Broker Vote Process Grows in Importance

As the buyside looks to squeeze more performance out of its brokers and justify their use, tracking brokers’ performance via the broker vote process is becoming increasingly important, a new paper says.

As regulatory requirements grow, money managers need to be able to best measure the combination of commission tracking, event tracking and broker voting, according to a recent white paper from MIK Fund Solutions. Based in New York, MIK is a provider of broker vote and commission tracking services.

Titled "Evaluating Broker Effectiveness for Performance: ‘Vote Early and Often’," the report looked at how tracking brokers can provide data across an array of metrics. That data can then serve as the basis for rational business discussions and decisions — namely commission spend and the number of brokers a firm chooses to use.
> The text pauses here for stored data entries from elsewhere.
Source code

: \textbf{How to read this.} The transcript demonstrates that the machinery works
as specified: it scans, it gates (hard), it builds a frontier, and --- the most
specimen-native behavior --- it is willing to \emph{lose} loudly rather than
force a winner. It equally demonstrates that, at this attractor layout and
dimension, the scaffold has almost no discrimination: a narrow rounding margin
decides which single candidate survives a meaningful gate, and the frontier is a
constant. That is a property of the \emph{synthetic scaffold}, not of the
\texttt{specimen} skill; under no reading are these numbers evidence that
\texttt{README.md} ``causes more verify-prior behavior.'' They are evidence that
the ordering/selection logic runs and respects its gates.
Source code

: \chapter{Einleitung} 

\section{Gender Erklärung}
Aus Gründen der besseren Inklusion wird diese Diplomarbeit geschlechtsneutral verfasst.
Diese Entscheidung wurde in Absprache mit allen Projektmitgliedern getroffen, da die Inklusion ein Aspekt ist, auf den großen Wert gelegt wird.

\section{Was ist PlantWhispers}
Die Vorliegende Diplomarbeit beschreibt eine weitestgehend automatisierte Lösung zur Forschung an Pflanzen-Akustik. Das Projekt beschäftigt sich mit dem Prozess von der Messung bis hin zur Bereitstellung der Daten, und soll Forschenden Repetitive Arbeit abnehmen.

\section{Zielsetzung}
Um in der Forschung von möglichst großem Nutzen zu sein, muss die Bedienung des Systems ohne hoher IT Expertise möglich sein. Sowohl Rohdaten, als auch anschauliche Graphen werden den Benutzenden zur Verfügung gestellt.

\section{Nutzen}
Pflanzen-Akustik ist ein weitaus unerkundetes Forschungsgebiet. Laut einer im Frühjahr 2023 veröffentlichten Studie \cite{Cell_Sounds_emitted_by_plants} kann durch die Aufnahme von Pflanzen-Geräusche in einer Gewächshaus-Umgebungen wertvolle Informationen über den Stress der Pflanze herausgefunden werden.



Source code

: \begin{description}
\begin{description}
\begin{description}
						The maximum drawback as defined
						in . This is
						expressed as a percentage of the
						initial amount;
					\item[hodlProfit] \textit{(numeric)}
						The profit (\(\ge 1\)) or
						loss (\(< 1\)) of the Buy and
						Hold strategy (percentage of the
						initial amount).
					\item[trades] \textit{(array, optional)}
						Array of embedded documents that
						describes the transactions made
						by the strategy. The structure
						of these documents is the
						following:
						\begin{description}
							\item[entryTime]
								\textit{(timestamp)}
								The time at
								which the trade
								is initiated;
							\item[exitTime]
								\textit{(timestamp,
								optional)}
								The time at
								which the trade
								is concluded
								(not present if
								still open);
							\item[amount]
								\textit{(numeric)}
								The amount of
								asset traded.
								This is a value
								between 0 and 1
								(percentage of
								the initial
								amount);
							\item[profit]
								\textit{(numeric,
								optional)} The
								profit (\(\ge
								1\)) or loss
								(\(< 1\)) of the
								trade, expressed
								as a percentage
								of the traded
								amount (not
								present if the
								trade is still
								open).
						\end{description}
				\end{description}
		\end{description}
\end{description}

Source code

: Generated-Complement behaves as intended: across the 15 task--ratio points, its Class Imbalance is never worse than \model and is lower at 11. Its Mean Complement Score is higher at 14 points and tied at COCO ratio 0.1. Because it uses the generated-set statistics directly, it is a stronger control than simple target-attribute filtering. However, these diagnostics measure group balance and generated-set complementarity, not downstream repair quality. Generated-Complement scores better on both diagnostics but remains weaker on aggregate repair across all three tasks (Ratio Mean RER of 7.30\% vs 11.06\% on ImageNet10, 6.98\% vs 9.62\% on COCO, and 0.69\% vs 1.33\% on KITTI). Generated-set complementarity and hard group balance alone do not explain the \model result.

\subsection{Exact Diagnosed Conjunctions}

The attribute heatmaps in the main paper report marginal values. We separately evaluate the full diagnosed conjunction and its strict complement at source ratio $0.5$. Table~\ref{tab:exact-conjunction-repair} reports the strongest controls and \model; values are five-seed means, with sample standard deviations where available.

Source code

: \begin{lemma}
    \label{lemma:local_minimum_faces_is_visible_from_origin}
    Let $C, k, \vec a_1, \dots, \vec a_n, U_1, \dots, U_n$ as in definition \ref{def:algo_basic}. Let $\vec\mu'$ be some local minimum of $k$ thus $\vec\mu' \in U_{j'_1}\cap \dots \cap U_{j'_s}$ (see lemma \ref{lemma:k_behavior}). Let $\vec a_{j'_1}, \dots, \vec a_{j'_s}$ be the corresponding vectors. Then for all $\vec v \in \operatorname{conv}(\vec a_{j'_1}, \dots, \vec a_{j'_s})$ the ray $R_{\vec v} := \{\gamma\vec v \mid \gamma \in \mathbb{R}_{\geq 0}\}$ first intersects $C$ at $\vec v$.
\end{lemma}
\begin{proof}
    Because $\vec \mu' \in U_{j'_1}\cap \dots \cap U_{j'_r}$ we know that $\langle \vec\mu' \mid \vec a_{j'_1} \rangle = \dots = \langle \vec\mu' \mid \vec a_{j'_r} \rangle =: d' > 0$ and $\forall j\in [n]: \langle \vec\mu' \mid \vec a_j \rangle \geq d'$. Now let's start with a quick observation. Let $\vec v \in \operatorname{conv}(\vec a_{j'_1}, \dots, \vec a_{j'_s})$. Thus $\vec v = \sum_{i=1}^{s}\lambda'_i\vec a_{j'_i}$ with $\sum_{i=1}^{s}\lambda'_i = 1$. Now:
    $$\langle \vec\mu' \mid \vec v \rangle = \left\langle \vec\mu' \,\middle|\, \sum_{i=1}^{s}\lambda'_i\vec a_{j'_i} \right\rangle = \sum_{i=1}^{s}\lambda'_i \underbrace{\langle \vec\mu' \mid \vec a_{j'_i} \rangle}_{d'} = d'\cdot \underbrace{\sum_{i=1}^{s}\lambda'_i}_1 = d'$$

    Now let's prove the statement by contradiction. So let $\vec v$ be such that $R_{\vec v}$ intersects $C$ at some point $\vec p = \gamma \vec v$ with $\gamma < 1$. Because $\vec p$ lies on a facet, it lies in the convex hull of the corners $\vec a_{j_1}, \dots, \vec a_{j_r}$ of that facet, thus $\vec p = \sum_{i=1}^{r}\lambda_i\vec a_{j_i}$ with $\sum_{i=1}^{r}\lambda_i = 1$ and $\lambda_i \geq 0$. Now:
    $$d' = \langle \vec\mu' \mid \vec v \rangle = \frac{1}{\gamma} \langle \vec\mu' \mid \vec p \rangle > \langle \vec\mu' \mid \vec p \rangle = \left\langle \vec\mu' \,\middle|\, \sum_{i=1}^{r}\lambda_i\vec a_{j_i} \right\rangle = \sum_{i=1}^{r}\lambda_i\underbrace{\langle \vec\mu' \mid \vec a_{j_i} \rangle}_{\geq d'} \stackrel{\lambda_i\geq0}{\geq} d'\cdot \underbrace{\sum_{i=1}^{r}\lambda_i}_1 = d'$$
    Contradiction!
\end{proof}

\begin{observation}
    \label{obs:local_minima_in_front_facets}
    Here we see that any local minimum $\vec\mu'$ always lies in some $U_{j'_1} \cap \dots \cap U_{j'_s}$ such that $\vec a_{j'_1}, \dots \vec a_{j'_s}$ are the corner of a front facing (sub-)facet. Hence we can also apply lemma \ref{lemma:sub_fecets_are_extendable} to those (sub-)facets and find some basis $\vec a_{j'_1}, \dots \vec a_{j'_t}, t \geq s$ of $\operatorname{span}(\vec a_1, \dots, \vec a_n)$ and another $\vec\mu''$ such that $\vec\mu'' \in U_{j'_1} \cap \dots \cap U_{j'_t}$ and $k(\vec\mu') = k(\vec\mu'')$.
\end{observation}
The broker tracking and evaluation process is one that allows fund and asset managers to conduct conversations with their brokers about the manager’s use of research and execution services, wrote Jay Rooney, author of the paper.

"For portfolio managers, traders, analysts and relationship managers, access to the effectiveness of various brokers can guide the research and execution decisions," Rooney said. "Especially as firms find themselves overbrokered in today’s environment, such a tool can also serve to evaluate the effectiveness of broker by type — be they full service, research or execution only."

Such data and analysis is essential to the broker rating or "broker vote" process, and is integral in assessing future allocations of execution and research dollars, Rooney added.

Using commission and broker vote applications helps a firm not only to meet regulatory requirements but also to aid money managers in their relationships with brokers.

"It makes the relationship between firms and their brokers equal and provides a means to engage brokers based on analysis," Rooney said.